Kohnert tableaux and a lifting of quasi-Schur functions

TL;DR

This paper introduces the quasi-key basis, a new polynomial basis that lifts quasi-Schur functions to the full polynomial ring, using Kohnert tableaux to describe positive expansions and stability properties.

Contribution

It defines the quasi-key basis, proves its relation to quasi-Schur polynomials, and develops Kohnert tableaux for combinatorial expansions and stability analysis.

Findings

Quasi-key basis contains quasi-Schur polynomials.

Key polynomials expand positively in quasi-key polynomials.

Kohnert tableaux provide combinatorial formulas for expansions.

Abstract

We introduce the quasi-key basis of the polynomial ring.

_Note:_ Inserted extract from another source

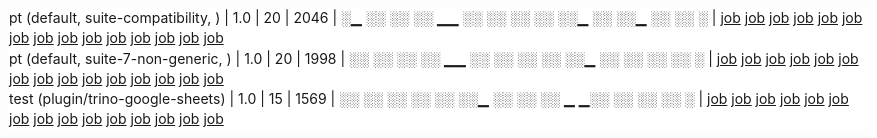  pt (default, suite-compatibility, )                                 |    1.0 |    20 | 2046 |  ░▁     ░░     ░░     ░░ ▁▁  ░░     ░░     ░░     ░░     ░░▁    ░░     ░░▁    ░░     ░░     ░ | <a href="https://github.com/trinodb/trino/actions/runs/10747432526/job/29810018608">job</a> <a href="https://github.com/trinodb/trino/actions/runs/10747432526/job/29810018608">job</a> <a href="https://github.com/trinodb/trino/actions/runs/10695705233/job/29649909516">job</a> <a href="https://github.com/trinodb/trino/actions/runs/10621345780/job/29443544466">job</a> <a href="https://github.com/trinodb/trino/actions/runs/10412072058/job/28837386976">job</a> <a href="https://github.com/trinodb/trino/actions/runs/10396104292/job/28789752109">job</a> <a href="https://github.com/trinodb/trino/actions/runs/10396104292/job/28789752109">job</a> <a href="https://github.com/trinodb/trino/actions/runs/10396104292/job/28789752109">job</a> <a href="https://github.com/trinodb/trino/actions/runs/10396104292/job/28789752109">job</a> <a href="https://github.com/trinodb/trino/actions/runs/10396105896/job/28789753328">job</a> <a href="https://github.com/trinodb/trino/actions/runs/10369505625/job/28706588766">job</a> <a href="https://github.com/trinodb/trino/actions/runs/10281796499/job/28452542038">job</a> <a href="https://github.com/trinodb/trino/actions/runs/10105187607/job/27945493301">job</a> <a href="https://github.com/trinodb/trino/actions/runs/10105187607/job/27945493301">job</a> <a href="https://github.com/trinodb/trino/actions/runs/9902145054/job/27355731175">job</a>   
 pt (default, suite-7-non-generic, )                                 |    1.0 |    20 | 1998 |  ░░     ░░     ░░     ░░ ▁▁  ░░     ░░     ░░     ░░     ░░▁    ░░     ░░     ░░     ░░     ░ | <a href="https://github.com/trinodb/trino/actions/runs/10746047449/job/29806747113">job</a> <a href="https://github.com/trinodb/trino/actions/runs/10666096876/job/29561430560">job</a> <a href="https://github.com/trinodb/trino/actions/runs/10562256919/job/29260589842">job</a> <a href="https://github.com/trinodb/trino/actions/runs/10399231948/job/28798031998">job</a> <a href="https://github.com/trinodb/trino/actions/runs/10395948668/job/28789316082">job</a> <a href="https://github.com/trinodb/trino/actions/runs/10396104292/job/28789750399">job</a> <a href="https://github.com/trinodb/trino/actions/runs/10396104292/job/28789750399">job</a> <a href="https://github.com/trinodb/trino/actions/runs/10396104292/job/28789750399">job</a> <a href="https://github.com/trinodb/trino/actions/runs/10396104292/job/28789750399">job</a> <a href="https://github.com/trinodb/trino/actions/runs/10369505625/job/28706583078">job</a> <a href="https://github.com/trinodb/trino/actions/runs/10281796499/job/28452537197">job</a> <a href="https://github.com/trinodb/trino/actions/runs/10243730686/job/28335755895">job</a> <a href="https://github.com/trinodb/trino/actions/runs/10256920707/job/28377254139">job</a> <a href="https://github.com/trinodb/trino/actions/runs/10095192314/job/27915392945">job</a> <a href="https://github.com/trinodb/trino/actions/runs/9972894198/job/27557641186">job</a>   
 test (plugin/trino-google-sheets)                                   |    1.0 |    15 | 1569 |  ░░     ░░     ░░     ░░     ░░     ░░▁    ░░     ░░     ░░ ▁  ▁░░     ░░     ░░     ░░     ░ | <a href="https://github.com/trinodb/trino/actions/runs/10745959703/job/29806085270">job</a> <a href="https://github.com/trinodb/trino/actions/runs/10694401352/job/29646169753">job</a> <a href="https://github.com/trinodb/trino/actions/runs/10694401352/job/29646169753">job</a> <a href="https://github.com/trinodb/trino/actions/runs/10695940689/job/29651234564">job</a> <a href="https://github.com/trinodb/trino/actions/runs/10396105896/job/28789560473">job</a> <a href="https://github.com/trinodb/trino/actions/runs/10311555850/job/28545390263">job</a> <a href="https://github.com/trinodb/trino/actions/runs/10286109718/job/28466048804">job</a> <a href="https://github.com/trinodb/trino/actions/runs/10213977601/job/28260530744">job</a> <a href="https://github.com/trinodb/trino/actions/runs/10095192314/job/27914980301">job</a> <a href="https://github.com/trinodb/trino/actions/runs/10004759950/job/27654142604">job</a> <a href="https://github.com/trinodb/trino/actions/runs/9886934217/job/27307689183">job</a> <a href="https://github.com/trinodb/trino/actions/runs/9832042996/job/27140288928">job</a> <a href="https://github.com/trinodb/trino/actions/runs/9832042996/job/27140288928">job</a> <a href="https://github.com/trinodb/trino/actions/runs/9834643970/job/27146833143">job</a> <a href="https://github.com/trinodb/trino/actions/runs/9689844438/job/26738774127">job</a>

We prove this basis contains the quasi-Schur polynomials of of Haglund, Luoto, Mason and van Willigenburg and that stable limits of quasi-key polynomials are quasi-Schur functions, thus giving a lifting of the quasi-Schur basis of quasisymmetric polynomials to the full polynomial ring. We introduce the combinatorial model of Kohnert tableaux, and use this model to prove that key polynomials expand positively in quasi-key polynomials which in turn expand positively in the fundamental slide polynomials introduced earlier by the authors. We give simple combinatorial formulas for these expansions in terms of Kohnert tableaux, lifting the parallel expansions of a Schur function into quasi-Schur functions into fundamental quasisymmetric functions. We further utilize Kohnert tableaux to find the precise point at which the fundamental slide expansion of a key polynomial stabilizes.